# Interpretation of Fixed Interaction Effects in a Linear Mixed Model

I have a linear mixed model for predicting speed of a street crossing by a pedestrian with the factors VS (vehicle speed), GAP (selected time gap size for crossing), the interaction factors VSxGAP and a random intercept.

How can I interpret parameter estimates for the interaction effects?

I only have a random effect of the intercept - is it still correct to interpret the interaction effects as follows?:

a) At the reference VS of 60km/h, pedestrians reduce their speed by 80mm/s with increasing GAP by 1 GAP-unit.
b) Pedestrians reduce their speed by |-80+70|=10mm/s with increasing GAP at VS 30km/h - interaction effect 30km/h x GAP
c) Pedestrians reduce their speed by |-80+10|=70mm/s with increasing GAP at VS 50km/h - interaction effect 50km/h x GAP

And how can I interpret the fixed effects for VS categories 30km/h and 50km/h? Would it be correct to say:
d) The crossing speed level (mean) or intercept is lowered by 600mm/s for 30km/h
e) The crossing speed level (mean) or intercept is lowered by 60mm/s for 50km/h

And is it correct to imagine the plots for each VS to have different slopes due to the interaction effect!?
The fact that I have not determined any random effects, except for the intercept, confuses me a lot with the interpretation of the estimates - so I would be very thankful for responses.

Generally, the explanation of fixed effect are the same regardless having or not having random effect in the model.

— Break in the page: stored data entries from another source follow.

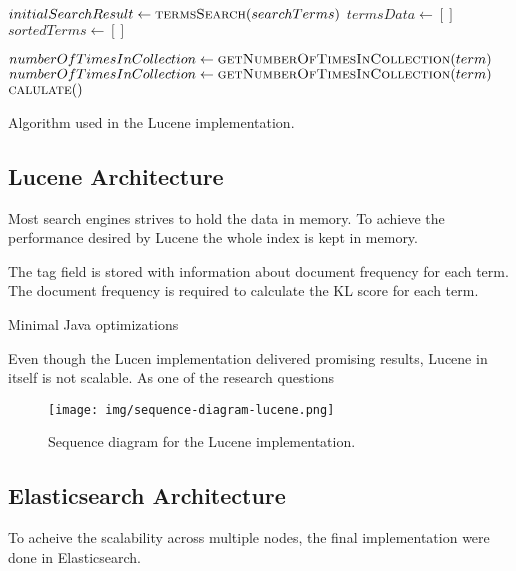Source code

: \begin{algorithm}
  \begin{algorithmic}
    \State $initialSearchResult \gets \Call{termsSearch}{searchTerms}$
    \State $termsData \gets [ ]$
    \State $sortedTerms \gets [ ]$

        \State $numberOfTimesInCollection \gets \Call{getNumberOfTimesInCollection}{term}$
        \State $numberOfTimesInCollection \gets \Call{getNumberOfTimesInCollection}{term}$
        \State {}
      \EndFor
    \EndFor
      \State $\Call{calulate}$
    \EndFor

  \end{algorithmic}
  \caption{Algorithm used in the Lucene implementation.}
\end{algorithm}

\subsection{Lucene Architecture}
Most search engines strives to hold the data in memory.
To achieve the performance desired by Lucene the whole index is kept in memory.

The tag field is stored with information about document frequency for each term.
The document frequency is required to calculate the KL score for each term.

Minimal Java optimizations

Even though the Lucen implementation delivered promising results, Lucene in itself is not scalable.
As one of the research questions

\begin{figure}[h!]
\centering \texttt{[image: img/sequence-diagram-lucene.png]}
\caption{Sequence diagram for the Lucene implementation.}
\label{fig:sequence-diagram-lucene}
\end{figure}

\subsection{Elasticsearch Architecture}
To acheive the scalability across multiple nodes, the final implementation were done in Elasticsearch.


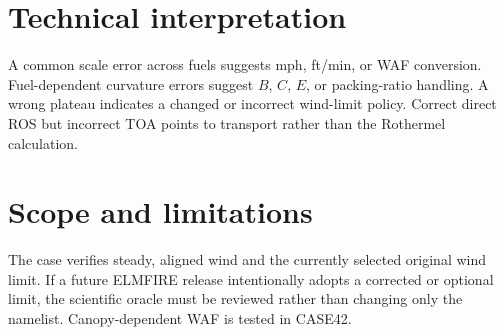 \section{Technical interpretation}
A common scale error across fuels suggests mph, ft/min, or WAF conversion.  Fuel-dependent curvature errors suggest $B$, $C$, $E$, or packing-ratio handling.  A wrong plateau indicates a changed or incorrect wind-limit policy.  Correct direct ROS but incorrect TOA points to transport rather than the Rothermel calculation.

\section{Scope and limitations}
The case verifies steady, aligned wind and the currently selected original wind limit.  If a future ELMFIRE release intentionally adopts a corrected or optional limit, the scientific oracle must be reviewed rather than changing only the namelist.  Canopy-dependent WAF is tested in CASE42.
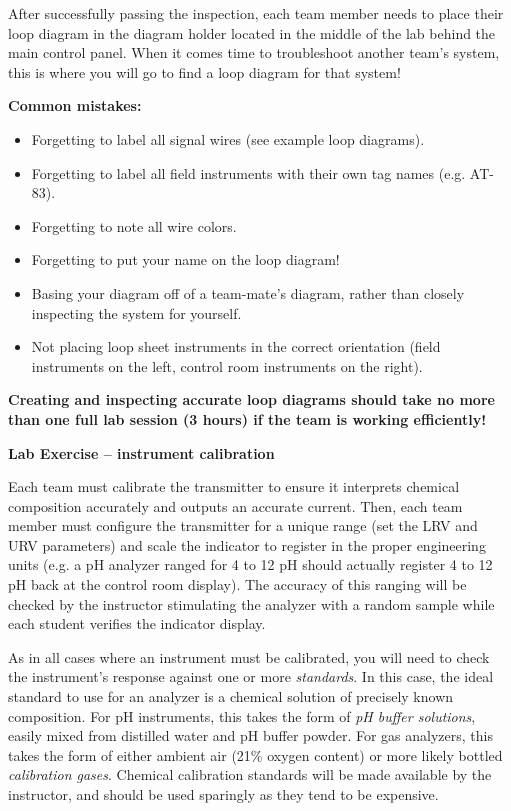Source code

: After successfully passing the inspection, each team member needs to place their loop diagram in the diagram holder located in the middle of the lab behind the main control panel.  When it comes time to troubleshoot another team's system, this is where you will go to find a loop diagram for that system!

\vskip 10pt

{\bf Common mistakes:}

\begin{itemize}
\item{} Forgetting to label all signal wires (see example loop diagrams).
\item{} Forgetting to label all field instruments with their own tag names (e.g. AT-83).
\item{} Forgetting to note all wire colors.
\item{} Forgetting to put your name on the loop diagram!
\item{} Basing your diagram off of a team-mate's diagram, rather than closely inspecting the system for yourself.
\item{} Not placing loop sheet instruments in the correct orientation (field instruments on the left, control room instruments on the right).
\end{itemize}

\vskip 10pt

{\bf Creating and inspecting accurate loop diagrams should take no more than one full lab session (3 hours) if the team is working efficiently!}





\vfil \eject

\noindent
{\bf Lab Exercise -- instrument calibration}

\vskip 5pt

Each team must calibrate the transmitter to ensure it interprets chemical composition accurately and outputs an accurate current.  Then, each team member must configure the transmitter for a unique range (set the LRV and URV parameters) and scale the indicator to register in the proper engineering units (e.g. a pH analyzer ranged for 4 to 12 pH should actually register 4 to 12 pH back at the control room display).  The accuracy of this ranging will be checked by the instructor stimulating the analyzer with a random sample while each student verifies the indicator display.

As in all cases where an instrument must be calibrated, you will need to check the instrument's response against one or more {\it standards}.  In this case, the ideal standard to use for an analyzer is a chemical solution of precisely known composition.  For pH instruments, this takes the form of {\it pH buffer solutions}, easily mixed from distilled water and pH buffer powder.  For gas analyzers, this takes the form of either ambient air (21\% oxygen content) or more likely bottled {\it calibration gases}.  Chemical calibration standards will be made available by the instructor, and should be used sparingly as they tend to be expensive.

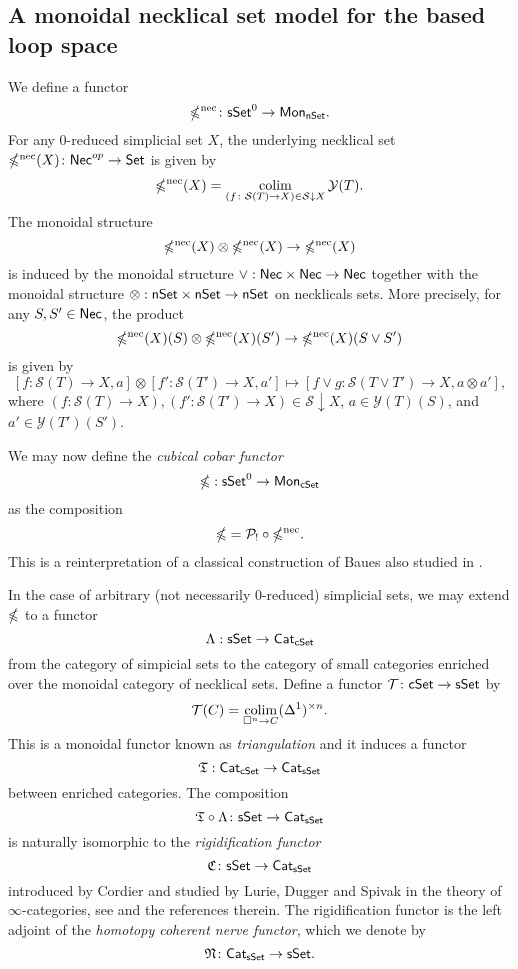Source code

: \subsection{A monoidal necklical set model for the based loop space}
We define a functor 
$$\mathbb{\Omega}^{\text{nec}} \colon \mathsf{sSet}^0 \to \mathsf{Mon}_{\mathsf{nSet}}.$$
For any $0$-reduced simplicial set $X$, the underlying necklical set $\mathbb{\Omega}^{\text{nec}}(X) \colon \mathsf{Nec}^{op} \to \mathsf{Set}$ is given by
$$\mathbb{\Omega}^{\text{nec}}(X) = \operatorname*{colim}_{(f \colon \mathcal{S}(T) \to X) \in  \mathcal{S} \downarrow X} \mathcal{Y}(T).$$
The monoidal structure $$\mathbb{\Omega}^{\text{nec}}(X) \otimes \mathbb{\Omega}^{\text{nec}}(X) \to \mathbb{\Omega}^{\text{nec}}(X)$$
is induced by the monoidal structure $\vee: \mathsf{Nec} \times \mathsf{Nec} \to \mathsf{Nec}$ together with the monoidal structure $\otimes: \mathsf{nSet} \times \mathsf{nSet} \to \mathsf{nSet}$ on necklicals sets. More precisely, for any $S, S' \in \mathsf{Nec}$, the product $$\mathbb{\Omega}^{\text{nec}}(X)(S) \otimes \mathbb{\Omega}^{\text{nec}}(X)(S') \to \mathbb{\Omega}^{\text{nec}}(X)(S \vee S')$$ is given by $$[f\colon \mathcal{S}(T) \to X, a] \otimes [f'\colon \mathcal{S}(T') \to X, a'] \mapsto [f \vee g\colon \mathcal{S}(T\vee T') \to X, a \otimes  a'],$$
where $(f\colon \mathcal{S}(T) \to X), (f'\colon \mathcal{S}(T') \to X) \in \mathcal{S} \downarrow X$, $a\in \mathcal{Y}(T)(S)$, and $a'\in \mathcal{Y}(T')(S')$.

We may now define the \textit{cubical cobar functor} $$\mathbb{\Omega}: \mathsf{sSet}^0 \to \mathsf{Mon}_{\mathsf{cSet}}$$ as the composition $$\mathbb{\Omega}= \mathcal{P}_! \circ \mathbb{\Omega}^{\text{nec}}.$$ This is a reinterpretation of a classical construction of Baues \cite{baues1998hopf} also studied in \cite{rivera2018cubical}. 


\begin{remark}

In the case of arbitrary (not necessarily $0$-reduced) simplicial sets, we may extend  $\mathbb{\Omega}$ to a functor
$$\Lambda: \mathsf{sSet} \to \mathsf{Cat}_{\mathsf{cSet}}$$ from the category of simpicial sets to the category of small categories enriched over the monoidal category of necklical sets. Define a functor $\mathcal{T} \colon \mathsf{cSet} \to \mathsf{sSet}$ by $$\mathcal{T}(C) = \operatorname*{colim}_{\square^n \to C} (\Delta^1)^{\times n}.$$ This is a monoidal functor known as \textit{triangulation} and it induces a functor $$\mathfrak{T}: \mathsf{Cat}_{\mathsf{cSet}} \to \mathsf{Cat}_{\mathsf{sSet}}$$ between enriched categories. The composition 
$$\mathfrak{T} \circ \Lambda \colon \mathsf{sSet} \to \mathsf{Cat}_{\mathsf{sSet}}$$ is naturally isomorphic to the \textit{rigidification functor}
$$\mathfrak{C} \colon \mathsf{sSet} \to \mathsf{Cat}_{\mathsf{sSet}}$$
introduced by Cordier and studied by Lurie, Dugger and Spivak in the theory of $\infty$-categories, see \cite{rivera2018cubical} and the references therein. The rigidification functor is the left adjoint of the \textit{homotopy coherent nerve functor}, which we denote by
$$\mathfrak{N} \colon \mathsf{Cat}_{\mathsf{sSet}} \to \mathsf{sSet}.$$
\end{remark}

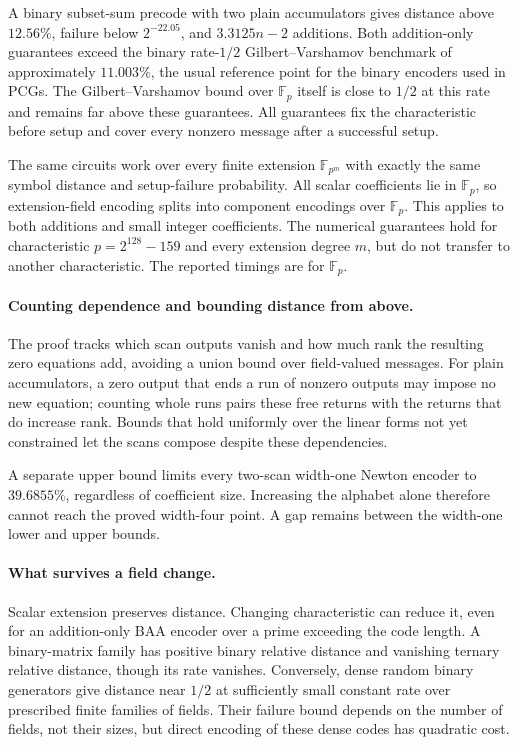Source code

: \documentclass[runningheads,envcountsame,envcountsect]{llncs}
\newcommand{\F}{\mathbb F}
\begin{document}
A binary subset-sum precode with two plain accumulators gives distance
above $12.56\%$, failure below $2^{-22.05}$, and $3.3125n-2$ additions.
Both addition-only guarantees exceed the binary rate-$1/2$
Gilbert--Varshamov benchmark of approximately $11.003\%$, the usual
reference point for the binary encoders used in PCGs. The
Gilbert--Varshamov bound over $\F_p$ itself is close to $1/2$ at this
rate and remains far above these guarantees. All guarantees fix the
characteristic before setup and cover every nonzero message after a
successful setup.

The same circuits work over every finite extension $\F_{p^m}$ with
exactly the same symbol distance and setup-failure probability. All scalar
coefficients lie in $\F_p$, so extension-field encoding splits into
component encodings over $\F_p$. This applies to both additions and small
integer coefficients. The numerical guarantees hold for characteristic
$p=2^{128}-159$ and every extension degree $m$, but do not transfer to
another characteristic. The reported timings are for $\F_p$.

\paragraph{Counting dependence and bounding distance from above.}
The proof tracks which scan outputs vanish and how much rank the
resulting zero equations add, avoiding a union bound over field-valued
messages. For plain accumulators, a zero output that ends a run of
nonzero outputs may impose no new equation; counting whole runs pairs
these free returns with the returns that do increase rank. Bounds that
hold uniformly over the linear forms not yet constrained let the scans
compose despite these dependencies.

A separate upper bound limits every two-scan width-one Newton encoder
to $39.6855\%$, regardless of coefficient size. Increasing the alphabet
alone therefore cannot reach the proved width-four point. A gap remains
between the width-one lower and upper bounds.

\paragraph{What survives a field change.}
Scalar extension preserves distance. Changing characteristic can reduce
it, even for an addition-only BAA encoder over a prime exceeding the code
length. A binary-matrix family has positive binary relative distance and
vanishing ternary relative distance, though its rate vanishes. Conversely,
dense random binary generators give distance near $1/2$ at sufficiently
small constant rate over prescribed finite families of fields. Their
failure bound depends on the number of fields, not their sizes, but
direct encoding of these dense codes has quadratic cost.
\end{document}
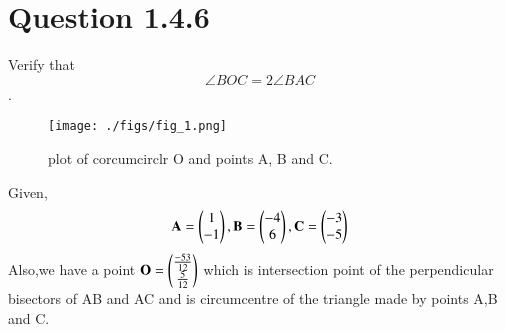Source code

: \documentclass[journal,12pt,twocolumn]{IEEEtran}
\theoremstyle{remark}
\begin{document}
\section{Question 1.4.6}
Verify that$$\angle{BOC} = 2\angle{BAC}$$.
\fi
\begin{figure}
              \centering
              \texttt{[image: ./figs/fig\_1.png]}
              \caption{plot of corcumcirclr O and points A, B and C.}
              \label{fig:0}
\end{figure}

\solution
Given,$$\mathbf{A}=\begin{pmatrix}1\\-1\end{pmatrix}, 
\mathbf{B}=\begin{pmatrix}-4\\6\end{pmatrix}, 
\mathbf{C}=\begin{pmatrix}-3\\-5\end{pmatrix}$$
Also,we have a point $\mathbf{O}=\begin{pmatrix}\frac{-53}{12}\\\frac{5}{12}\end{pmatrix}$
which is intersection point of the perpendicular bisectors of AB and AC and is circumcentre of the triangle made by points A,B and C.
\end{document}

a), b) and c) are correct. d) and e) need to add the condition that GAP = 0. (delete "or intercept").

You do not need to imagine, you should draw that three straight lines with different slops and intercepts. From this graph, you will understand these thing very clearly.

From your description, I cannot make the judgement that random intercepts should be included in the model or not.